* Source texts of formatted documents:
****************
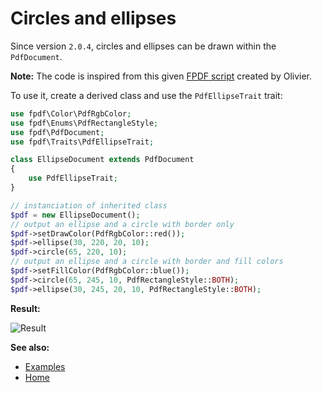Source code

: # Circles and ellipses

Since version `2.0.4`, circles and ellipses can be drawn within
the `PdfDocument`.

**Note:** The code is inspired from this given
[FPDF script](http://www.fpdf.org/en/script/script6.php) created by Olivier.

To use it, create a derived class and use the `PdfEllipseTrait` trait:

```php
use fpdf\Color\PdfRgbColor;
use fpdf\Enums\PdfRectangleStyle;
use fpdf\PdfDocument;
use fpdf\Traits\PdfEllipseTrait;

class EllipseDocument extends PdfDocument
{
    use PdfEllipseTrait;
}

// instanciation of inherited class
$pdf = new EllipseDocument();
// output an ellipse and a circle with border only
$pdf->setDrawColor(PdfRgbColor::red());
$pdf->ellipse(30, 220, 20, 10);
$pdf->circle(65, 220, 10);
// output an ellipse and a circle with border and fill colors
$pdf->setFillColor(PdfRgbColor::blue());
$pdf->circle(65, 245, 10, PdfRectangleStyle::BOTH);
$pdf->ellipse(30, 245, 20, 10, PdfRectangleStyle::BOTH);
```

**Result:**

![Result](images/ellipses.png)

**See also:**

- [Examples](examples.md)
- [Home](../README.md)
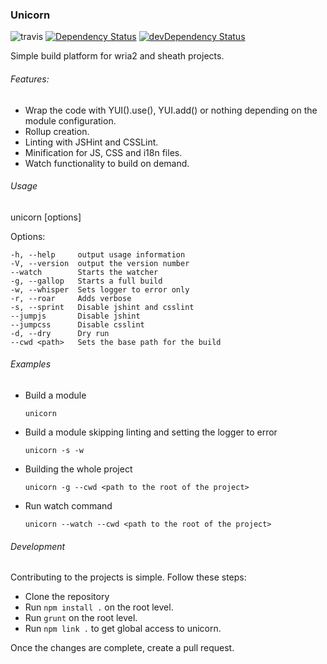 ### Unicorn

![travis](https://travis-ci.org/jrubstein/unicorn.svg?branch=master)
[![Dependency Status](https://david-dm.org/jrubstein/unicorn.svg)](https://david-dm.org/jrubstein/unicorn)
[![devDependency Status](https://david-dm.org/jrubstein/unicorn/dev-status.svg)](https://david-dm.org/jrubstein/unicorn#info=devDependencies)

Simple build platform for wria2 and sheath projects.

###### Features:

* Wrap the code with YUI().use(), YUI.add() or nothing depending on the module configuration.
* Rollup creation.
* Linting with JSHint and CSSLint.
* Minification for JS, CSS and i18n files.
* Watch functionality to build on demand.

###### Usage

  unicorn [options]

  Options:

    -h, --help     output usage information
    -V, --version  output the version number
    --watch        Starts the watcher
    -g, --gallop   Starts a full build
    -w, --whisper  Sets logger to error only
    -r, --roar     Adds verbose
    -s, --sprint   Disable jshint and csslint
    --jumpjs       Disable jshint
    --jumpcss      Disable csslint
    -d, --dry      Dry run
    --cwd <path>   Sets the base path for the build

###### Examples

* Build a module

      unicorn

* Build a module skipping linting and setting the logger to error

	  unicorn -s -w

* Building the whole project

	  unicorn -g --cwd <path to the root of the project>

* Run watch command

      unicorn --watch --cwd <path to the root of the project>

###### Development

Contributing to the projects is simple. Follow these steps:

* Clone the repository
* Run ```npm install .``` on the root level.
* Run ```grunt``` on the root level.
* Run ```npm link .``` to get global access to unicorn.

Once the changes are complete, create a pull request.
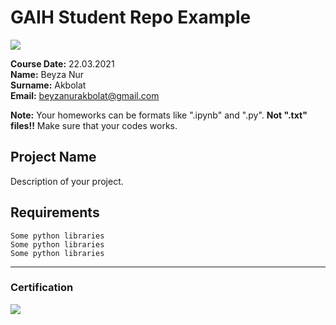# GAIH Student Repo Example
![](img/newlogo.png)

**Course Date:** 22.03.2021  
**Name:** Beyza Nur  
**Surname:** Akbolat  
**Email:** beyzanurakbolat@gmail.com  

**Note:** Your homeworks can be formats like ".ipynb" and ".py". **Not ".txt" files!!** Make sure that your codes works.  

## Project Name
Description of your project.

## Requirements
```
Some python libraries
Some python libraries
Some python libraries
```
---

### Certification
![](img/TopLearnerCertificate.png)

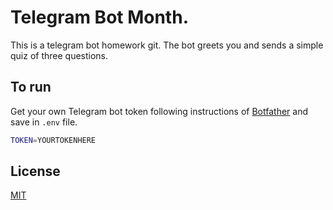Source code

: # Telegram Bot Month.

This is a telegram bot homework git. The bot greets you and sends a simple quiz of three questions. 

## To run

Get your own Telegram bot token following instructions of [Botfather](https://t.me/botfather) and save in `.env` file.

```bash
TOKEN=YOURTOKENHERE
```


## License
[MIT](https://choosealicense.com/licenses/mit/)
****************
* WORK REQUIRED: Take the entries shown above and quote them verbatim, passing over the pictures.

* REPLY:
Source code

: # Circles and ellipses

Since version `2.0.4`, circles and ellipses can be drawn within
the `PdfDocument`.

**Note:** The code is inspired from this given
[FPDF script](http://www.fpdf.org/en/script/script6.php) created by Olivier.

To use it, create a derived class and use the `PdfEllipseTrait` trait:

```php
use fpdf\Color\PdfRgbColor;
use fpdf\Enums\PdfRectangleStyle;
use fpdf\PdfDocument;
use fpdf\Traits\PdfEllipseTrait;

class EllipseDocument extends PdfDocument
{
    use PdfEllipseTrait;
}

// instanciation of inherited class
$pdf = new EllipseDocument();
// output an ellipse and a circle with border only
$pdf->setDrawColor(PdfRgbColor::red());
$pdf->ellipse(30, 220, 20, 10);
$pdf->circle(65, 220, 10);
// output an ellipse and a circle with border and fill colors
$pdf->setFillColor(PdfRgbColor::blue());
$pdf->circle(65, 245, 10, PdfRectangleStyle::BOTH);
$pdf->ellipse(30, 245, 20, 10, PdfRectangleStyle::BOTH);
```

**Result:**

![Result](images/ellipses.png)

**See also:**

- [Examples](examples.md)
- [Home](../README.md)
 ### Unicorn

![travis](https://travis-ci.org/jrubstein/unicorn.svg?branch=master)
[![Dependency Status](https://david-dm.org/jrubstein/unicorn.svg)](https://david-dm.org/jrubstein/unicorn)
[![devDependency Status](https://david-dm.org/jrubstein/unicorn/dev-status.svg)](https://david-dm.org/jrubstein/unicorn#info=devDependencies)

Simple build platform for wria2 and sheath projects.

###### Features:

* Wrap the code with YUI().use(), YUI.add() or nothing depending on the module configuration.
* Rollup creation.
* Linting with JSHint and CSSLint.
* Minification for JS, CSS and i18n files.
* Watch functionality to build on demand.

###### Usage

  unicorn [options]

  Options:

    -h, --help     output usage information
    -V, --version  output the version number
    --watch        Starts the watcher
    -g, --gallop   Starts a full build
    -w, --whisper  Sets logger to error only
    -r, --roar     Adds verbose
    -s, --sprint   Disable jshint and csslint
    --jumpjs       Disable jshint
    --jumpcss      Disable csslint
    -d, --dry      Dry run
    --cwd <path>   Sets the base path for the build

###### Examples

* Build a module

      unicorn

* Build a module skipping linting and setting the logger to error

	  unicorn -s -w

* Building the whole project

	  unicorn -g --cwd <path to the root of the project>

* Run watch command

      unicorn --watch --cwd <path to the root of the project>

###### Development

Contributing to the projects is simple. Follow these steps:

* Clone the repository
* Run ```npm install .``` on the root level.
* Run ```grunt``` on the root level.
* Run ```npm link .``` to get global access to unicorn.

Once the changes are complete, create a pull request.
# GAIH Student Repo Example
![](img/newlogo.png)

**Course Date:** 22.03.2021  
**Name:** Beyza Nur  
**Surname:** Akbolat  
**Email:** beyzanurakbolat@gmail.com  

**Note:** Your homeworks can be formats like ".ipynb" and ".py". **Not ".txt" files!!** Make sure that your codes works.  

## Project Name
Description of your project.

## Requirements
```
Some python libraries
Some python libraries
Some python libraries
```
---

### Certification
![](img/TopLearnerCertificate.png)

Source code

: # Telegram Bot Month.

This is a telegram bot homework git. The bot greets you and sends a simple quiz of three questions. 

## To run

Get your own Telegram bot token following instructions of [Botfather](https://t.me/botfather) and save in `.env` file.

```bash
TOKEN=YOURTOKENHERE
```


## License
[MIT](https://choosealicense.com/licenses/mit/)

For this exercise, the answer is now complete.